Effectuée sur un texte critique établi par Alexan Hakobian, qui respecte les divisions de chapitres et les titres les plus anciens, la traduction a été conjointement élaborée par Jean-Pierre Mahé et Bernadette Martin-Hisard. Cette dernière est la principale responsable des annotations à caractère historique qui accompagnent la traduction, ainsi que des pages qui lui font suite, consacrées à l’œuvre de Lewond, sa date et son dessein. Bien des données du texte plaident en faveur de la datation, récemment contestée, à la fin du VIIIe siècle.

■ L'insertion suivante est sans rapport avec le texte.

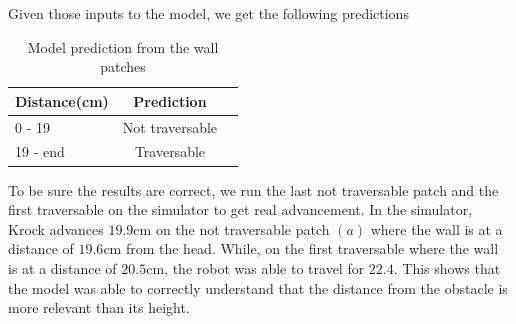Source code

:\documentclass[../document.tex]{subfiles}
\begin{document}
Given those inputs to the model, we get the following predictions

\begin{table}[H]
    \centering
    \begin{tabular}{l|cc}
        Distance(cm) & Prediction \\ 
        \hline
        0 - 19  & Not traversable \\ 
        19 - end & Traversable \\ 
        \hline
    \end{tabular}
    \caption{Model prediction from the wall patches}
\end{table}
To be sure the results are correct, we run the last not traversable patch and the first traversable
on the simulator to get real advancement. In the simulator, Krock advances $19.9$cm on the not traversable patch $(a)$ where the wall is at a distance of $19.6$cm from the head. While, on the first traversable where the wall is at a distance of $20.5$cm, the robot was able to travel for $22.4$. This shows that the model was able to correctly understand that the distance from the obstacle is more relevant than its height.
\end{document}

L’auteur ne s’efforce pas seulement de relater les changements imposés à son pays par l’arrivée des Arabes ; il présente aussi sa chronique comme l’Enseignement spirituel qu’on peut attendre d’un théologien s’adressant à des fidèles, désorientés par des événements sans précédent. Au-delà de son interprétation biblique, Lewond, sensible au sort de la population, est un des premiers auteurs arméniens à s’interroger sur la guerre et sur la domination califale : faut-il se révolter, se soumettre ou temporiser ? On ne saurait dire avec certitude si son opinion est celle de certains milieux aristocratiques ou des autorités de l’Église, ce qui est le plus probable. Son œuvre invite aussi à reconsidérer les relations entre monde arménien et monde byzantin au VIIIe siècle.

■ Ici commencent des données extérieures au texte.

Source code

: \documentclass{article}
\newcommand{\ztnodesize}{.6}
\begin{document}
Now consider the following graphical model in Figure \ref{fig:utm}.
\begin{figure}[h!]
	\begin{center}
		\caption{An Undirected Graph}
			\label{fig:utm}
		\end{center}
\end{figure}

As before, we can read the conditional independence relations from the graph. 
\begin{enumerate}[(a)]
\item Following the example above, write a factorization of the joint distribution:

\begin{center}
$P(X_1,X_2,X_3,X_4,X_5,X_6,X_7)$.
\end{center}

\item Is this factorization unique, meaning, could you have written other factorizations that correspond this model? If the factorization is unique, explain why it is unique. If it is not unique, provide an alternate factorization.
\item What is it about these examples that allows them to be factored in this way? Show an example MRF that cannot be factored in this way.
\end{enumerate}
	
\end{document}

En annexe on trouvera une Correspondance apocryphe d’Omar II et de Léon III, insérée ultérieurement dans le Discours historique de Lewond. La version arménienne de ce débat théologique entre le christianisme et l’islam est présentée, traduite et annotée par Jean-Pierre Mahé, qui a confronté l’arménien à la rédaction arabe de la Lettre d’Omar (IXe-Xe s.).